*Dataset entries*

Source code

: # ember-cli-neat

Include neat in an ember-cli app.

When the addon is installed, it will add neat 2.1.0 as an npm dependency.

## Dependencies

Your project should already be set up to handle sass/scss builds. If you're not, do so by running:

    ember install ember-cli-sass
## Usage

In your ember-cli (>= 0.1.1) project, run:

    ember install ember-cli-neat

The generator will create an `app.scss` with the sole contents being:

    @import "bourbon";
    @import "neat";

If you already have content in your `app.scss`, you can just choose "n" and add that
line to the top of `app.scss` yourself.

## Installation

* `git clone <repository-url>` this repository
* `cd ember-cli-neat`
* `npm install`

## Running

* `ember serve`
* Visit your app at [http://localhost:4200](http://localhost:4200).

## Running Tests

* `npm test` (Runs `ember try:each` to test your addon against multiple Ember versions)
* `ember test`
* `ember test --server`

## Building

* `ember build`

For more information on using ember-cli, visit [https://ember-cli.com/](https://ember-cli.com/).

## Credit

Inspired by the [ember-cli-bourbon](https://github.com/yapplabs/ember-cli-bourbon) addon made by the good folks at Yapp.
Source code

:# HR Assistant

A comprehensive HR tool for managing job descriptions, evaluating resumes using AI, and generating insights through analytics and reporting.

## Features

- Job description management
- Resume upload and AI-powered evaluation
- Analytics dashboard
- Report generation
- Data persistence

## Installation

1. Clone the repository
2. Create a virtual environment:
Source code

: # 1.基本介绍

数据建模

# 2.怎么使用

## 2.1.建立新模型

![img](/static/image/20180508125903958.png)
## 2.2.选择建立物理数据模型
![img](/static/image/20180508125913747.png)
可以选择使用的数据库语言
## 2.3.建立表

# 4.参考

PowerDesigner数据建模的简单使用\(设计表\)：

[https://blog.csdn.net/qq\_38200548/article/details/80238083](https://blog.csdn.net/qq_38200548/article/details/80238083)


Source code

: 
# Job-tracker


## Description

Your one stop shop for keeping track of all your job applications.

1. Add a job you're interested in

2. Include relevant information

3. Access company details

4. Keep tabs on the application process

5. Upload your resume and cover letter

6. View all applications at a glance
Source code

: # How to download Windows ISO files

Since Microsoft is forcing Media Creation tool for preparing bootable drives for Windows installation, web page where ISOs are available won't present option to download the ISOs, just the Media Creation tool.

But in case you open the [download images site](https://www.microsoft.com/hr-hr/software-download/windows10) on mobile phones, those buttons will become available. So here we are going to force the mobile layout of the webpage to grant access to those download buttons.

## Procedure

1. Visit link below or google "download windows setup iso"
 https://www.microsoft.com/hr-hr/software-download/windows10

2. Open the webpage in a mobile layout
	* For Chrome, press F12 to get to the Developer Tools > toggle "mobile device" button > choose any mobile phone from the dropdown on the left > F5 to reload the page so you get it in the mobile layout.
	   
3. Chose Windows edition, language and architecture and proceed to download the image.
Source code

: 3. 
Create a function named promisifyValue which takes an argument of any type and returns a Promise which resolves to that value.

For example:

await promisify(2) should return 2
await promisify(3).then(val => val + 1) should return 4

*Problem statement*
Write each line of the data down again exactly as it reads.

*Output of the task*
Source code

: # ember-cli-neat

Include neat in an ember-cli app.

When the addon is installed, it will add neat 2.1.0 as an npm dependency.

## Dependencies

Your project should already be set up to handle sass/scss builds. If you're not, do so by running:

    ember install ember-cli-sass
## Usage

In your ember-cli (>= 0.1.1) project, run:

    ember install ember-cli-neat

The generator will create an `app.scss` with the sole contents being:

    @import "bourbon";
    @import "neat";

If you already have content in your `app.scss`, you can just choose "n" and add that
line to the top of `app.scss` yourself.

## Installation

* `git clone <repository-url>` this repository
* `cd ember-cli-neat`
* `npm install`

## Running

* `ember serve`
* Visit your app at [http://localhost:4200](http://localhost:4200).

## Running Tests

* `npm test` (Runs `ember try:each` to test your addon against multiple Ember versions)
* `ember test`
* `ember test --server`

## Building

* `ember build`

For more information on using ember-cli, visit [https://ember-cli.com/](https://ember-cli.com/).

## Credit

Inspired by the [ember-cli-bourbon](https://github.com/yapplabs/ember-cli-bourbon) addon made by the good folks at Yapp.
Source code

:# HR Assistant

A comprehensive HR tool for managing job descriptions, evaluating resumes using AI, and generating insights through analytics and reporting.

## Features

- Job description management
- Resume upload and AI-powered evaluation
- Analytics dashboard
- Report generation
- Data persistence

## Installation

1. Clone the repository
2. Create a virtual environment:
Source code

: # 1.基本介绍

数据建模

# 2.怎么使用

## 2.1.建立新模型

![img](/static/image/20180508125903958.png)
## 2.2.选择建立物理数据模型
![img](/static/image/20180508125913747.png)
可以选择使用的数据库语言
## 2.3.建立表

# 4.参考

PowerDesigner数据建模的简单使用\(设计表\)：

[https://blog.csdn.net/qq\_38200548/article/details/80238083](https://blog.csdn.net/qq_38200548/article/details/80238083)


Source code

: 
# Job-tracker


## Description

Your one stop shop for keeping track of all your job applications.

1. Add a job you're interested in

2. Include relevant information

3. Access company details

4. Keep tabs on the application process

5. Upload your resume and cover letter

6. View all applications at a glance
Source code

: # How to download Windows ISO files

Since Microsoft is forcing Media Creation tool for preparing bootable drives for Windows installation, web page where ISOs are available won't present option to download the ISOs, just the Media Creation tool.

But in case you open the [download images site](https://www.microsoft.com/hr-hr/software-download/windows10) on mobile phones, those buttons will become available. So here we are going to force the mobile layout of the webpage to grant access to those download buttons.

## Procedure

1. Visit link below or google "download windows setup iso"
 https://www.microsoft.com/hr-hr/software-download/windows10

2. Open the webpage in a mobile layout
	* For Chrome, press F12 to get to the Developer Tools > toggle "mobile device" button > choose any mobile phone from the dropdown on the left > F5 to reload the page so you get it in the mobile layout.
	   
3. Chose Windows edition, language and architecture and proceed to download the image.
Source code

: 3. 
Create a function named promisifyValue which takes an argument of any type and returns a Promise which resolves to that value.

For example:

await promisify(2) should return 2
await promisify(3).then(val => val + 1) should return 4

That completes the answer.